Typically, children employ nonaggressive strategies to deal with conflict. Verbal strategies range from simple opposition (saying no) to complex reasoning and negotiation. Conflicts in which each party verbally defends his/her position usually get resolved.
Although children often seek adult intervention to resolve disputes, studies have shown that intervention is usually unnecessary, and is often counterproductive. According to researchers, even the presence of adults can lead to more aggressive behavior and almost always leads to an adult-generated solution. When adults impose solutions, children are given no opportunity to develop their own conflict-resolution skills.

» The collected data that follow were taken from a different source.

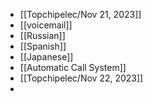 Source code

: - [[Topchipelec/Nov 21, 2023]]
- [[voicemail]]
- [[Russian]]
- [[Spanish]]
- [[Japanese]]
- [[Automatic Call System]]
- [[Topchipelec/Nov 22, 2023]]
- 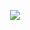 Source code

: <p align="center">
<img src="https://github-readme-stats.vercel.app/api/top-langs/?username=mcthomas&theme=highcontrast&card_width=225&layout=compact&langs_count=10text_color=7F7F7F&bg_color=00000000&hide_border=true&border_radius=7&hide_title=true&hide=html,javascript,css"/> 
</p>
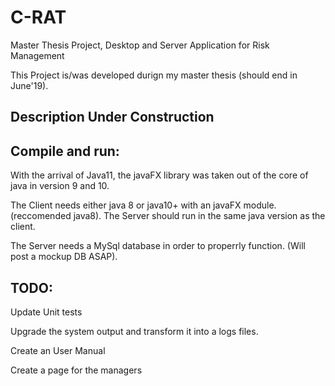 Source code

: # C-RAT
Master Thesis Project, Desktop and Server Application for Risk Management

This Project is/was developed durign my master thesis (should end in June'19).

Description Under Construction
------------------
Compile and run:
--------------------
With the arrival of Java11, the javaFX library was taken out of the core of java in version 9 and 10.

The Client needs either java 8 or java10+ with an javaFX module. (reccomended java8).
The Server should run in the same java version as the client.

The Server needs a MySql database in order to properrly function. (Will post a mockup DB ASAP).

TODO:
---------------
Update Unit tests

Upgrade the system output and transform it into a logs files.

Create an User Manual

Create a page for the managers
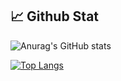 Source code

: 
## 📈 Github Stat

![Anurag's GitHub stats](https://github-readme-stats.vercel.app/api?username=Meen-Anusak&show_icons=true&theme=dracula)

[![Top Langs](https://github-readme-stats.vercel.app/api/top-langs/?username=Meen-Anusak&exclude_repo=github-readme-stats,anuraghazra.github.io)](https://github.com/anuraghazra/github-readme-stats)


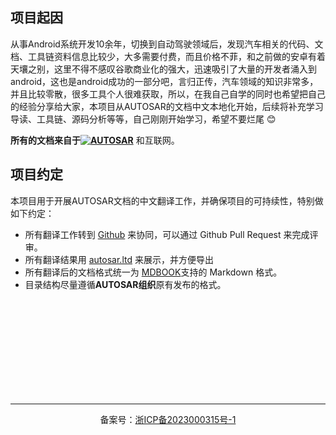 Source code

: ## 项目起因

从事Android系统开发10余年，切换到自动驾驶领域后，发现汽车相关的代码、文档、工具链资料信息比较少，大多需要付费，而且价格不菲，和之前做的安卓有着天壤之别，这里不得不感叹谷歌商业化的强大，迅速吸引了大量的开发者涌入到android，这也是android成功的一部分吧，言归正传，汽车领域的知识非常多，并且比较零散，很多工具个人很难获取，所以，在我自己自学的同时也希望把自己的经验分享给大家，本项目从AUTOSAR的文档中文本地化开始，后续将补充学习导读、工具链、源码分析等等，自己刚刚开始学习，希望不要烂尾 😊

**所有的文档来自于[![AUTOSAR](https://imgs-1251682926.cos.ap-shanghai.myqcloud.com/autosar/202212150004306.svg)](www.autosar.org)** 和互联网。



## 项目约定

本项目用于开展AUTOSAR文档的中文翻译工作，并确保项目的可持续性，特别做如下约定：

- 所有翻译工作转到 [Github](https://www.github.com/) 来协同，可以通过 Github Pull Request 来完成评审。
- 所有翻译结果用 [autosar.ltd](https://autosar.ltd) 来展示，并方便导出
- 所有翻译后的文档格式统一为 [MDBOOK](https://github.com/rust-lang/mdBook)支持的 Markdown 格式。
- 目录结构尽量遵循**AUTOSAR组织**原有发布的格式。







 <br /> <br /> <br /> <br /> <br /> <br /> <br /> <br /> <br />





















------

<footer>
<p style="text-align:center">备案号：<a href="https://beian.miit.gov.cn/" target="_blank">浙ICP备2023000315号-1</a></p>
</footer>




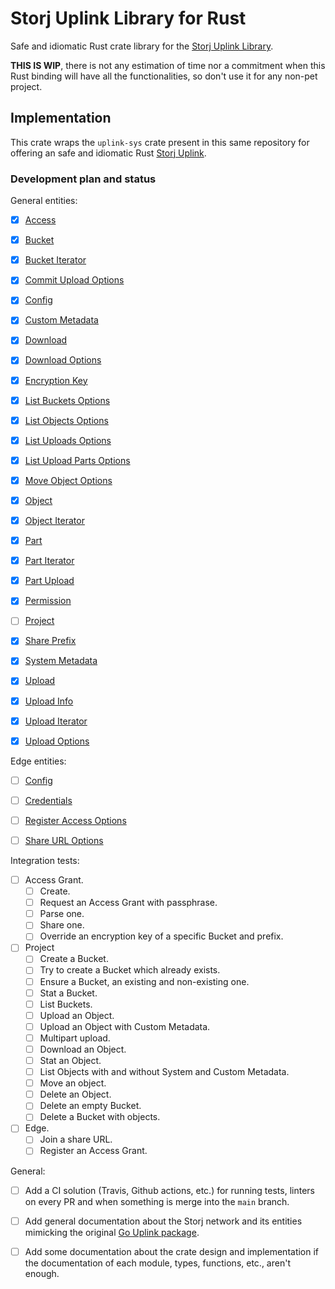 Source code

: # Storj Uplink Library for Rust

Safe and idiomatic Rust crate library for the [Storj Uplink Library][storj-uplink].

__THIS IS WIP__, there is not any estimation of time nor a commitment when this
Rust binding will have all the functionalities, so don't use it for any non-pet
project.

## Implementation

This crate wraps the `uplink-sys` crate present in this same repository for
offering an safe and idiomatic Rust [Storj Uplink][storj-uplink].

### Development plan and status

General entities:

- [X] [Access](https://pkg.go.dev/storj.io/uplink#Access)
- [X] [Bucket](https://pkg.go.dev/storj.io/uplink#Bucket)
- [X] [Bucket Iterator](https://pkg.go.dev/storj.io/uplink#BucketIterator)
- [X] [Commit Upload Options](https://pkg.go.dev/storj.io/uplink#CommitUploadOptions)
- [X] [Config](https://pkg.go.dev/storj.io/uplink#Config)
- [X] [Custom Metadata](https://pkg.go.dev/storj.io/uplink#CustomMetadata)
- [X] [Download](https://pkg.go.dev/storj.io/uplink#Download)
- [X] [Download Options](https://pkg.go.dev/storj.io/uplink#DownloadOptions)
- [X] [Encryption Key](https://pkg.go.dev/storj.io/uplink#EncryptionKey)
- [X] [List Buckets Options](https://pkg.go.dev/storj.io/uplink#ListBucketsOptions)
- [X] [List Objects Options](https://pkg.go.dev/storj.io/uplink#ListObjectsOptions)
- [X] [List Uploads Options](https://pkg.go.dev/storj.io/uplink#ListUploadsOptions)
- [X] [List Upload Parts Options](https://pkg.go.dev/storj.io/uplink#ListUploadPartsOptions)
- [X] [Move Object Options](https://pkg.go.dev/storj.io/uplink#MoveObjectOptions)
- [X] [Object](https://pkg.go.dev/storj.io/uplink#Object)
- [X] [Object Iterator](https://pkg.go.dev/storj.io/uplink#ObjectIterator)
- [X] [Part](https://pkg.go.dev/storj.io/uplink#Part)
- [X] [Part Iterator](https://pkg.go.dev/storj.io/uplink#PartIterator)
- [X] [Part Upload](https://pkg.go.dev/storj.io/uplink#PartUpload)
- [X] [Permission](https://pkg.go.dev/storj.io/uplink#Permission)
- [ ] [Project](https://pkg.go.dev/storj.io/uplink#Project)
- [X] [Share Prefix](https://pkg.go.dev/storj.io/uplink#SharePrefix)
- [X] [System Metadata](https://pkg.go.dev/storj.io/uplink#SystemMetadata)
- [X] [Upload](https://pkg.go.dev/storj.io/uplink#Upload)
- [X] [Upload Info](https://pkg.go.dev/storj.io/uplink#UploadInfo)
- [X] [Upload Iterator](https://pkg.go.dev/storj.io/uplink#UploadIterator)
- [X] [Upload Options](https://pkg.go.dev/storj.io/uplink#UploadOptions)


Edge entities:

- [ ] [Config](https://pkg.go.dev/storj.io/uplink/edge#Config)
- [ ] [Credentials](https://pkg.go.dev/storj.io/uplink/edge#Credentials)
- [ ] [Register Access Options](https://pkg.go.dev/storj.io/uplink/edge#RegisterAccessOptions)
- [ ] [Share URL Options](https://pkg.go.dev/storj.io/uplink/edge#ShareURLOptions)


Integration tests:

- [ ] Access Grant.
  - [ ] Create.
  - [ ] Request an Access Grant with passphrase.
  - [ ] Parse one.
  - [ ] Share one.
  - [ ] Override an encryption key of a specific Bucket and prefix.
- [ ] Project
  - [ ] Create a Bucket.
  - [ ] Try to create a Bucket which already exists.
  - [ ] Ensure a Bucket, an existing and non-existing one.
  - [ ] Stat a Bucket.
  - [ ] List Buckets.
  - [ ] Upload an Object.
  - [ ] Upload an Object with Custom Metadata.
  - [ ] Multipart upload.
  - [ ] Download an Object.
  - [ ] Stat an Object.
  - [ ] List Objects with and without System and Custom Metadata.
  - [ ] Move an object.
  - [ ] Delete an Object.
  - [ ] Delete an empty Bucket.
  - [ ] Delete a Bucket with objects.
- [ ] Edge.
  - [ ] Join a share URL.
  - [ ] Register an Access Grant.

General:

- [ ] Add a CI solution (Travis, Github actions, etc.) for running tests,
      linters on every PR and when something is merge into the `main` branch.
- [ ] Add general documentation about the Storj network and its entities
      mimicking the original [Go Uplink package](https://pkg.go.dev/storj.io/uplink#section-documentation).
- [ ] Add some documentation about the crate design and implementation if the
      documentation of each module, types, functions, etc., aren't enough.



[storj-uplink]: https://github.com/storj/uplink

Studies indicate that friends, or at least playmates, are more likely to resolve their disputes than children who have not played together. In fact, researchers say, conflicts occur most frequently among playmates, although these tend to be less intense and more conciliatory.
Implications for teachers
By taking the time to observe and understand the issues involved in a conflict, teachers can decide whether to intervene. The ability of children to resolve conflicts increases with their verbal competence and their ability to understand the perspectives of others. If the children involved in a conflict are verbal and empathetic, they should, according to Wheeler, be given the opportunity to try to work things out for themselves. Teachers should bear in mind that conflicts in which there is little discussion are less likely to be resolved without intervention.
Disputes over property and those that involve name-calling seldom lead to constructive discussion. Wheeler recommends that instead of acting as a judge, teachers should encourage both sides to explain their positions. Wheeler suggests that by giving students the choice of negotiating, changing the activity, dropping the issue or creating fair rules acceptable to all, teachers can promote peaceful conflict resolution.
“Peer Conflicts in the Classroom: Drawing Implications from Research”, Childhood Education, Volume 70, Number 5, Annual Theme Issue, pp. 296-299.
Published in ERN, November/December 1994, Volume 7, Number 5.